My Princess

She came into my world on October 2nd, 1977 and changed my life forever.

Her birth was momentous for several reasons. Back when Chris was born fathers weren't allowed into the delivery room. I had to stand outside the entire nineteen hours of Janice's labour listening to her moan and call out for me. With Heather things had changed and I was allowed in, although Dr. Thicke cautioned that he had lost more men in the delivery room and told me if I felt queasy I was on my own.

Dr. Thicke was a riot. He had always been our family doctor. His son, Alan (yes, Robin's Dad) inherited his Dad's warped sense of humor. Heather was born with a cleft lip, but Dr. Thicke said not to worry and that a bit of make-up would cover it. He lied, but he didn't want to ruin our special moment. He then asked me if I wanted him to add a few extra stitches to Janice. Then, as he stitched her up he was singing Off We Go Into the Wild Blue Yonder because we were keeping him from flying his plane up north. The biggest mistake I made, one I would pay dearly for in the next few months, was that I cradled Heather and walked up and down the hallway trying to get her to stop crying.

The next rather emotional moment was when Janice's Dad first saw Heather. His reaction at her cleft lip was really scary. Of course he had been brought up in a time when a cleft lip was for life and he worried that this would be an emotional scar for Heather forever. We assured him that Dr. Thicke had not been worried about it at all and said it could easily be fixed so you would never notice it. He had lied.

On a first check-up Dr. Thicke told us the truth and asked if we wanted her to have the surgery right away. He said he had consulted with one of the top surgeons in Canada who was prepared to operate right away. I couldn't stand the thought of exposing this tiny little baby to surgery, so I asked him if it was really necessary to do it right away. He said it was much better to wait until she was older, but that most parents want it done right away to show off their new baby. To me that was the last reason to do it and we wanted to do what was right for Heather.

When she was just a few months old she got the dreaded colic. She just cried and cried, twenty-four hours a day for three months. Although Janice stayed home with her and I worked, the only thing that would soothe Heather was for me to walk up and down the hallway, cradling her in my arms, just like I had after she was born. Those were three very long and trying months until she finally got over it and started sleeping again.

The day finally came when we had to go down to Sick Kids to have the surgery. Heather was always such a happy baby and I still remember her big smile as they took her away in the elevator. It was a gut-wrenching moment, but when you are at Sick Kids and see all the tragic children in the cancer ward and the burn ward you realize just how lucky you are. I still remember little Jason who had been burned over ninety percent of his body in a gas explosion. He didn't even look human but he was the happiest, bubbly little boy despite his injuries.
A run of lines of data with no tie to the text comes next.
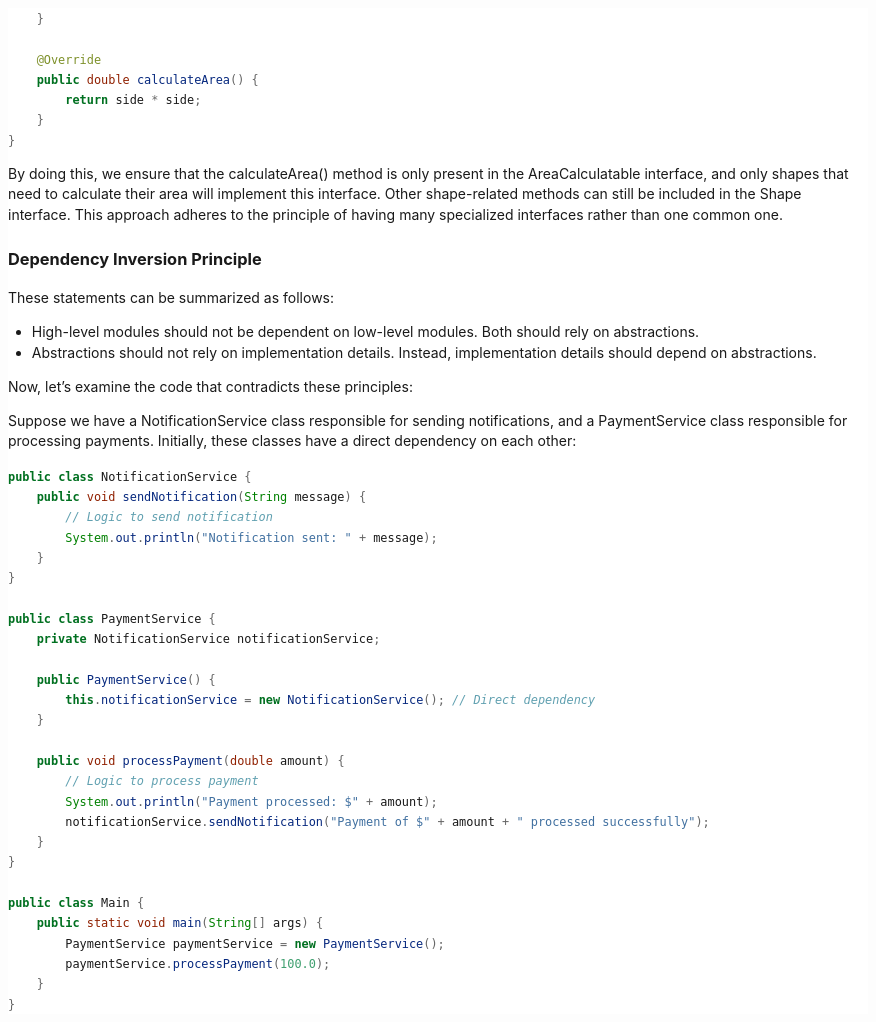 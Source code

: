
 ```java
    }

    @Override
    public double calculateArea() {
        return side * side;
    }
}
```

By doing this, we ensure that the calculateArea() method is only present in the AreaCalculatable interface, and only shapes that need to calculate their area will implement this interface. Other shape-related methods can still be included in the Shape interface. This approach adheres to the principle of having many specialized interfaces rather than one common one.

### Dependency Inversion Principle

These statements can be summarized as follows:

- High-level modules should not be dependent on low-level modules. Both should rely on abstractions.
- Abstractions should not rely on implementation details. Instead, implementation details should depend on abstractions.

Now, let’s examine the code that contradicts these principles:

Suppose we have a NotificationService class responsible for sending notifications, and a PaymentService class responsible for processing payments. Initially, these classes have a direct dependency on each other:

```java
public class NotificationService {
    public void sendNotification(String message) {
        // Logic to send notification
        System.out.println("Notification sent: " + message);
    }
}

public class PaymentService {
    private NotificationService notificationService;

    public PaymentService() {
        this.notificationService = new NotificationService(); // Direct dependency
    }

    public void processPayment(double amount) {
        // Logic to process payment
        System.out.println("Payment processed: $" + amount);
        notificationService.sendNotification("Payment of $" + amount + " processed successfully");
    }
}

public class Main {
    public static void main(String[] args) {
        PaymentService paymentService = new PaymentService();
        paymentService.processPayment(100.0);
    }
}
```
After Heather's surgery the next momentous thing was the panic phone call I got from Janice's Dad telling me that Heather had fallen and I had to come right away. I rushed to their place, opened the door and there was Heather in Dad's arms. She saw me and broke out into her usual smile, except this time her face virtually parted as she had broken all the stitches. Dad felt so bad and thought he had done a terrible thing but I told him not to worry. Off we went to Sick Kids again and they stitched her up all over again.

Unlike our very strong-willed and always getting into trouble son, Heather was a dream child. Chris was very involved in hockey and we seemed to spend every waking moment in an arena somewhere. It was a much different time back then and Heather used to wander all over the arena, meeting people because she sure wasn't shy, proudly showing off her Cabbage Patch dolls to anyone who would listen. We never worried about her because she had every parent on our team looking after her.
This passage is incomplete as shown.